Deal spoke Wednesday at the 75th anniversary ceremony for the Herty Advanced Materials Development Center. Last summer, the state-owned center was placed under the control of Georgia Southern University in Statesboro. The center is on a road to the Port of Savannah’s Garden City Terminal. After his remarks, Deal took questions from reporters.
The state budget he had signed the previous day includes another $50 million for the port project. This adds to prior years’ allotments for a total of $231 million in state funding now available. But the harbor deepening is projected to cost $652 million, and state officials still want the federal government to pay the larger share.
“Well, obviously we continue to expect the federal government to come forward with their share, which the majority of the cost was intended to be borne by the federal government, and remembering that this was initially authorized by congressional action back in 1999,” Deal said.

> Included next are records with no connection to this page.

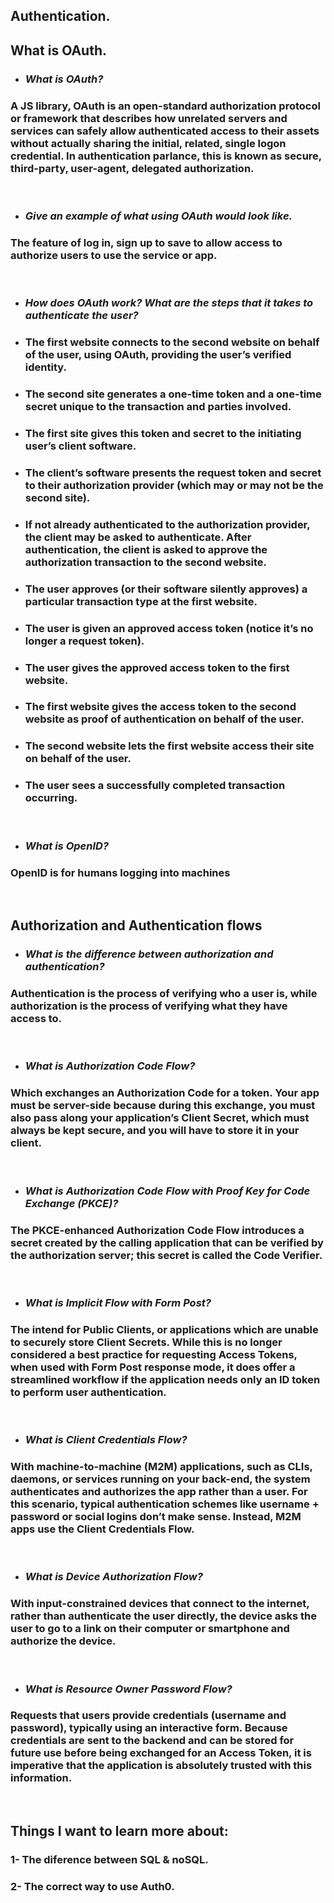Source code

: ## **Authentication.**
## **What is OAuth.**

- ### *What is OAuth?*
### A JS library, OAuth is an open-standard authorization protocol or framework that describes how unrelated servers and services can safely allow authenticated access to their assets without actually sharing the initial, related, single logon credential. In authentication parlance, this is known as secure, third-party, user-agent, delegated authorization.
<br>

- ### *Give an example of what using OAuth would look like.*
### The feature of log in, sign up to save to allow access to authorize users to use the service or app.
<br>

- ### *How does OAuth work? What are the steps that it takes to authenticate the user?*
- ### The first website connects to the second website on behalf of the user, using OAuth, providing the user’s verified identity.
- ### The second site generates a one-time token and a one-time secret unique to the transaction and parties involved.
- ### The first site gives this token and secret to the initiating user’s client software.
- ### The client’s software presents the request token and secret to their authorization provider (which may or may not be the second site).
- ### If not already authenticated to the authorization provider, the client may be asked to authenticate. After authentication, the client is asked to approve the authorization transaction to the second website. 
- ### The user approves (or their software silently approves) a particular transaction type at the first website.
- ### The user is given an approved access token (notice it’s no longer a request token).
- ### The user gives the approved access token to the first website.
- ### The first website gives the access token to the second website as proof of authentication on behalf of the user.
- ### The second website lets the first website access their site on behalf of the user.
- ### The user sees a successfully completed transaction occurring.
<br>

- ### *What is OpenID?*
### OpenID is for humans logging into machines
<br>

## **Authorization and Authentication flows**
- ### *What is the difference between authorization and authentication?*
### Authentication is the process of verifying who a user is, while authorization is the process of verifying what they have access to.
<br>

- ### *What is Authorization Code Flow?*
### Which exchanges an Authorization Code for a token. Your app must be server-side because during this exchange, you must also pass along your application’s Client Secret, which must always be kept secure, and you will have to store it in your client.
<br>

- ### *What is Authorization Code Flow with Proof Key for Code Exchange (PKCE)?*
### The PKCE-enhanced Authorization Code Flow introduces a secret created by the calling application that can be verified by the authorization server; this secret is called the Code Verifier. 
<br>

- ### *What is Implicit Flow with Form Post?*
###  The intend for Public Clients, or applications which are unable to securely store Client Secrets. While this is no longer considered a best practice for requesting Access Tokens, when used with Form Post response mode, it does offer a streamlined workflow if the application needs only an ID token to perform user authentication.
<br>

- ### *What is Client Credentials Flow?*
### With machine-to-machine (M2M) applications, such as CLIs, daemons, or services running on your back-end, the system authenticates and authorizes the app rather than a user. For this scenario, typical authentication schemes like username + password or social logins don’t make sense. Instead, M2M apps use the Client Credentials Flow.
<br> 

- ### *What is Device Authorization Flow?*
### With input-constrained devices that connect to the internet, rather than authenticate the user directly, the device asks the user to go to a link on their computer or smartphone and authorize the device.
<br>

- ### *What is Resource Owner Password Flow?*
### Requests that users provide credentials (username and password), typically using an interactive form. Because credentials are sent to the backend and can be stored for future use before being exchanged for an Access Token, it is imperative that the application is absolutely trusted with this information.
<br>

## **Things I want to learn more about:**
### 1- The diference between SQL & noSQL.
### 2- The correct way to use Auth0.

The U.S. Army Corps of Engineers and other federal agencies have agreed to the plan. But federal budgeting for the project has been tiny compared to the state commitment.

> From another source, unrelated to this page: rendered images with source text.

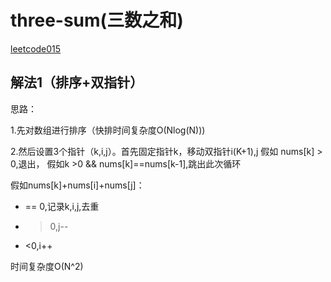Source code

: # three-sum(三数之和)

[leetcode015]( https://leetcode-cn.com/problems/3sum/)

## 解法1（排序+双指针）

思路：

1.先对数组进行排序（快排时间复杂度O(Nlog(N)))

2.然后设置3个指针（k,i,j）。首先固定指针k，移动双指针i(K+1),j
假如 nums[k] > 0,退出，
假如k >0 && nums[k]==nums[k-1],跳出此次循环


假如nums[k]+nums[i]+nums[j]：
-	== 0,记录k,i,j,去重
-	>0,j--
-	<0,i++

时间复杂度O(N^2)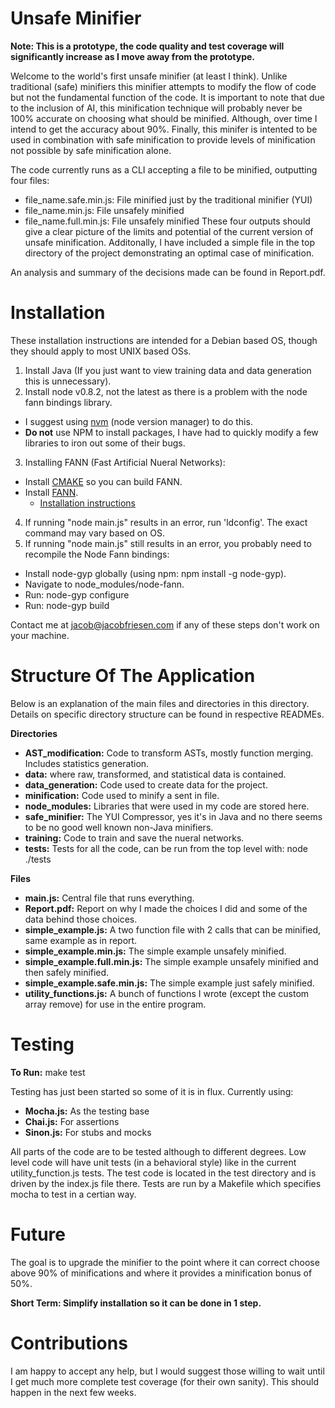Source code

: Unsafe Minifier
===============
**Note: This is a prototype, the code quality and test coverage will significantly increase as I move away from the prototype.**

Welcome to the world's first unsafe minifier (at least I think). Unlike traditional (safe) minifiers this minifier attempts to modify the flow of code but not the fundamental function of the code. It is important to note that due to the inclusion of AI, this minification technique will probably never be 100% accurate on choosing what should be minified. Although, over time I intend to get the accuracy about 90%. Finally, this minifer is intented to be used in combination with safe minification to provide levels of minification not possible by safe minification alone.

The code currently runs as a CLI accepting a file to be minified, outputting four files:
 * file\_name.safe.min.js: File minified just by the traditional minifier (YUI)
 * file\_name.min.js: File unsafely minified
 * file\_name.full.min.js: File unsafely minified
These four outputs should give a clear picture of the limits and potential of the current version of unsafe minification. Additonally, I have included a simple file in the top directory of the project demonstrating an optimal case of minification.

An analysis and summary of the decisions made can be found in Report.pdf.

Installation
============
These installation instructions are intended for a Debian based OS, though they should apply to most UNIX based OSs.

1. Install Java (If you just want to view training data and data generation this is unnecessary).
2. Install node v0.8.2, not the latest as there is a problem with the node fann bindings library.
 * I suggest using [nvm](https://github.com/creationix/nvm) (node version manager) to do this.
 * **Do not** use NPM to install packages, I have had to quickly modify a few libraries to iron out some of their bugs.
3. Installing FANN (Fast Artificial Nueral Networks):
 * Install [CMAKE](http://www.cmake.org/cmake/resources/software.html) so you can build FANN.
 * Install [FANN](http://leenissen.dk/fann/wp/download/).
   * [Installation instructions](http://leenissen.dk/fann/wp/help/installing-fann/)
4. If running "node main.js" results in an error, run 'ldconfig'. The exact command may vary based on OS.
5. If running "node main.js" still results in an error, you probably need to recompile the Node Fann bindings:
 * Install node-gyp globally (using npm: npm install -g node-gyp).
 * Navigate to node_modules/node-fann.
 * Run: node-gyp configure
 * Run: node-gyp build

Contact me at jacob@jacobfriesen.com if any of these steps don't work on your machine.

Structure Of The Application
============================
Below is an explanation of the main files and directories in this directory. Details on specific directory structure can be found in respective READMEs.

**Directories**
 * **AST_modification:** Code to transform ASTs, mostly function merging. Includes statistics generation.
 * **data:** where raw, transformed, and statistical data is contained.
 * **data_generation:** Code used to create data for the project.
 * **minification:** Code used to minify a sent in file.
 * **node_modules:** Libraries that were used in my code are stored here.
 * **safe_minifier:** The YUI Compressor, yes it's in Java and no there seems to be no good well known non-Java minifiers.
 * **training:** Code to train and save the nueral networks.
 * **tests:** Tests for all the code, can be run from the top level with: node ./tests

**Files**
 * **main.js:** Central file that runs everything.
 * **Report.pdf:** Report on why I made the choices I did and some of the data behind those choices.
 * **simple_example.js:** A two function file with 2 calls that can be minified, same example as in report.
 * **simple_example.min.js:** The simple example unsafely minified.
 * **simple_example.full.min.js:** The simple example unsafely minified and then safely minified.
 * **simple_example.safe.min.js:** The simple example just safely minified.
 * **utility_functions.js:** A bunch of functions I wrote (except the custom array remove) for use in the entire program.

Testing
=======
**To Run:** make test 

Testing has just been started so some of it is in flux. Currently using:

 * **Mocha.js:** As the testing base
 * **Chai.js:** For assertions
 * **Sinon.js:** For stubs and mocks

All parts of the code are to be tested although to different degrees. Low level code will have unit tests (in a behavioral style) like in the current utility_function.js tests. The test code is located in
the test directory and is driven by the index.js file there. Tests are run by a Makefile which specifies
mocha to test in a certian way.

Future
======
The goal is to upgrade the minifier to the point where it can correct choose above 90% of minifications and where it provides a minification bonus of 50%.

**Short Term: Simplify installation so it can be done in 1 step.**

Contributions
=============
I am happy to accept any help, but I would suggest those willing to wait until I get much more complete test coverage (for their own sanity). This should happen in the next few weeks.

“We’re very pleased to have received the so-called record of decision where all federal agencies that have to sign off on the project gave it a go-ahead last fall, and now we’re waiting for the federal government to come forward with more money,” Deal said. “The president did have $1.28 million in his budget. That is a small toe in the door, but we’re pleased that it is there. It is a recognition, I think, on his part that this is a project that has national concern and national importance.”

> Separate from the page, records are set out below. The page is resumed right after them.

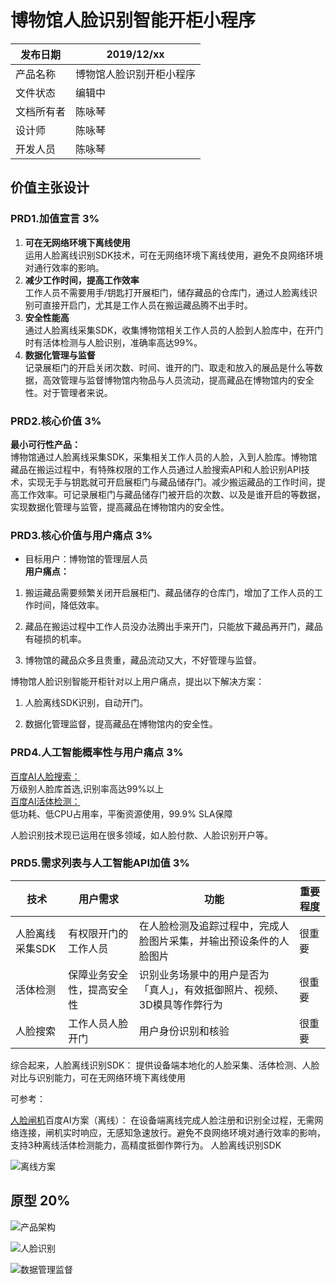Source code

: # 博物馆人脸识别智能开柜小程序
|发布日期|2019/12/xx|   
|  ----  |  ----  | 
|产品名称|博物馆人脸识别开柜小程序|     
|文件状态|编辑中|   
|文档所有者|陈咏琴|   
|设计师|陈咏琴|   
|开发人员|陈咏琴|   
   

## 价值主张设计

### PRD1.加值宣言 3%

1. **可在无网络环境下离线使用**      
运用人脸离线识别SDK技术，可在无网络环境下离线使用，避免不良网络环境对通行效率的影响。   
2. **减少工作时间，提高工作效率**   
工作人员不需要用手/钥匙打开展柜门，储存藏品的仓库门，通过人脸离线识别可直接开启门，尤其是工作人员在搬运藏品腾不出手时。
3. **安全性能高**   
通过人脸离线采集SDK，收集博物馆相关工作人员的人脸到人脸库中，在开门时有活体检测与人脸识别，准确率高达99%。   
4. **数据化管理与监督**   
记录展柜门的开启关闭次数、时间、谁开的门、取走和放入的展品是什么等数据，高效管理与监督博物馆内物品与人员流动，提高藏品在博物馆内的安全性。对于管理者来说。

### PRD2.核心价值 3%
**最小可行性产品：**   
博物馆通过人脸离线采集SDK，采集相关工作人员的人脸，入到人脸库。博物馆藏品在搬运过程中，有特殊权限的工作人员通过人脸搜索API和人脸识别API技术，实现无手与钥匙就可开启展柜门与藏品储存门。减少搬运藏品的工作时间，提高工作效率。可记录展柜门与藏品储存门被开启的次数、以及是谁开启的等数据，实现数据化管理与监管，提高藏品在博物馆内的安全性。

### PRD3.核心价值与用户痛点 3%
- 目标用户：博物馆的管理层人员  
**用户痛点：**    
1. 搬运藏品需要频繁关闭开启展柜门、藏品储存的仓库门，增加了工作人员的工作时间，降低效率。   

2. 藏品在搬运过程中工作人员没办法腾出手来开门，只能放下藏品再开门，藏品有碰损的机率。   
   
3. 博物馆的藏品众多且贵重，藏品流动又大，不好管理与监督。       

博物馆人脸识别智能开柜针对以上用户痛点，提出以下解决方案：
1. 人脸离线SDK识别，自动开门。   

2. 数据化管理监督，提高藏品在博物馆内的安全性。


### PRD4.人工智能概率性与用户痛点 3%   
[百度AI人脸搜索：](https://ai.baidu.com/tech/face/search)    
万级别人脸库首选,识别率高达99%以上   
[百度AI活体检测：](https://ai.baidu.com/tech/face/faceliveness)    
低功耗、低CPU占用率，平衡资源使用，99.9% SLA保障      

人脸识别技术现已运用在很多领域，如人脸付款、人脸识别开户等。

### PRD5.需求列表与人工智能API加值 3%

|技术|用户需求|功能|重要程度|
|---|---|---|---|
|人脸离线采集SDK|有权限开门的工作人员|在人脸检测及追踪过程中，完成人脸图片采集，并输出预设条件的人脸图片|很重要|
|活体检测|保障业务安全性，提高安全性|识别业务场景中的用户是否为 「真人」，有效抵御照片、视频、3D模具等作弊行为|很重要|
|人脸搜索|工作人员人脸开门|用户身份识别和核验|很重要|

综合起来，人脸离线识别SDK：
提供设备端本地化的人脸采集、活体检测、人脸对比与识别能力，可在无网络环境下离线使用

可参考：

[人脸闸机](https://ai.baidu.com/solution/facegate)百度AI方案（离线）：
在设备端离线完成人脸注册和识别全过程，无需网络连接，闸机实时响应，无感知急速放行。避免不良网络环境对通行效率的影响，支持3种离线活体检测能力，高精度抵御作弊行为。
人脸离线识别SDK

![离线方案](https://upload-images.jianshu.io/upload_images/11043770-2eb84ff1e5d3716b.png?imageMogr2/auto-orient/strip%7CimageView2/2/w/1240)

## 原型 20%
![产品架构](https://upload-images.jianshu.io/upload_images/11043770-0b74ffebcd911063.png?imageMogr2/auto-orient/strip%7CimageView2/2/w/1240)

![人脸识别](https://upload-images.jianshu.io/upload_images/11043770-ba4b31b0b8f4f645.png?imageMogr2/auto-orient/strip%7CimageView2/2/w/1240)

![数据管理监督](https://upload-images.jianshu.io/upload_images/11043770-866a0d61fc4ab5bb.png?imageMogr2/auto-orient/strip%7CimageView2/2/w/1240)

Deal indicated that the state might start on its own if the federal government allows it. However, he said this could require that the cost stated in the federal authorization be increased, since the estimate has increased substantially since 1999.
“We are hopeful that that will happen,” the governor said.
But state officials will continue to press President Barack Obama and Georgia’s members of Congress for the federal government to pay its full share, Deal added. He said “time is of the essence” with expansion of the Panama Canal slated to be complete by early 2015 and the harbor deepening expected to take three years. The project will allow larger ships, which can then pass through the canal, to dock at Savannah.
A reporter asked Deal if he had an opinion on whether King America Finishing should get a new permit to discharge waste into the Ogeechee River. After a record fish kill downstream from the plant in May 2011, the Environmental Protection Division issued a consent order requiring the company to fund $1 million worth of river cleanup projects. The agency issued a draft permit in March, which replaces an earlier draft permit EPD withdrew after protests and litigation threats from property owners along the river and the Ogeechee Riverkeeper.
“We know that we don’t want anything that’s going to pollute our waterways,” Deal said. “We don’t want anything that’s going to make our state a worse place from the standpoint of environmental degradation.”
But he said he is confident that EPD is working hard to make sure the river is monitored properly and that corrective steps take place. He expressed confidence in EPD Director Judson H. Turner and the agency’s board.
“Yes, I think we have a great director of our Environmental Protection Division and we have a great board,” Deal said. “I think they’re all conscious of this problem and hopefully are working to resolve it.”